Back in 1975 famed design agency Chermayeff & Geismar was tapped to create a branding and graphics standards system for the then still relatively new Environmental Protection Agency. What resulted was something that’s virtually inconceivable today: an exquisitely executed, thoughtful, comprehensive design solution produced and implemented for a government agency. Now, some forty years later, the embodiment of that solution, the “1977 EPA Graphic Standards System” manual, is being reissued as a hardcover book by the people who made possible the recent, successful reissues of standards manuals for the New York City Transit Authority and NASA, in partnership with Chermayeff & Geismar & Haviv, the most recent incarnation of the original agency, and AIGA, who were entrusted with an original copy in their design archives. The project is currently raising funds on Kickstarter, and Wired has this writeup. The project’s brief video is also a great tour of the document.

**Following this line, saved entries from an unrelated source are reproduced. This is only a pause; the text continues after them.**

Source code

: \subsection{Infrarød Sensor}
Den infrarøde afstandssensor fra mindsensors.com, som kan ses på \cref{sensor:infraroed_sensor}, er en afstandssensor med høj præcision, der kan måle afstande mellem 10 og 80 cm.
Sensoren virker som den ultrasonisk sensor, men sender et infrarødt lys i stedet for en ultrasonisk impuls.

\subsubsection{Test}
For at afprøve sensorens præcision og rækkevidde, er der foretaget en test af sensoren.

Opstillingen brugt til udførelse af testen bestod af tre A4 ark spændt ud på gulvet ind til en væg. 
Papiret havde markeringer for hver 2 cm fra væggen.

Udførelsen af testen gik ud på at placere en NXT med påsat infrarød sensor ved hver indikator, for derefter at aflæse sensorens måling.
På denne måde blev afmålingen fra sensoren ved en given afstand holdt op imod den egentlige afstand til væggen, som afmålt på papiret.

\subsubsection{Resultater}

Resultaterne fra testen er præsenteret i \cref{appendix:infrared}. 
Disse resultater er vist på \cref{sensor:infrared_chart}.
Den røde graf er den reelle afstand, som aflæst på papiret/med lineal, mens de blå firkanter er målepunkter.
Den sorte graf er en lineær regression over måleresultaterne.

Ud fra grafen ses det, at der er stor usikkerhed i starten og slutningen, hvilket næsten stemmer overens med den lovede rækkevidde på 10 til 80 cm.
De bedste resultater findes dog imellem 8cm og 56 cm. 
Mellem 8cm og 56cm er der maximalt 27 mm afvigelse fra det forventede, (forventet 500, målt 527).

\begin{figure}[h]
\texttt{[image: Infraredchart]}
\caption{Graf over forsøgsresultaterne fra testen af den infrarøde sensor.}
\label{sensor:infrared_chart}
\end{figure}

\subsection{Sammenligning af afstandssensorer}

While I’m actually happy that important artifacts of design history like this are finding an audience through these reissues, I’m intensely curious about who exactly is buying them. Are they younger or older? What is their median income? Are they professional designers or just fans of graphic design? And maybe the most important question of all: are these reissues actually expanding the audience for design history, or the profession as a whole?

Incidentally, the glory days for Chermayeff & Geismar’s system were brief; within a few years they collided unceremoniously with the Reagan era. In 1981, Reagan appointed Anne Gorsuch—mother to dubiously installed Supreme Court justice Neil Gorsuch—to head the agency and she let it founder, unsurprisingly.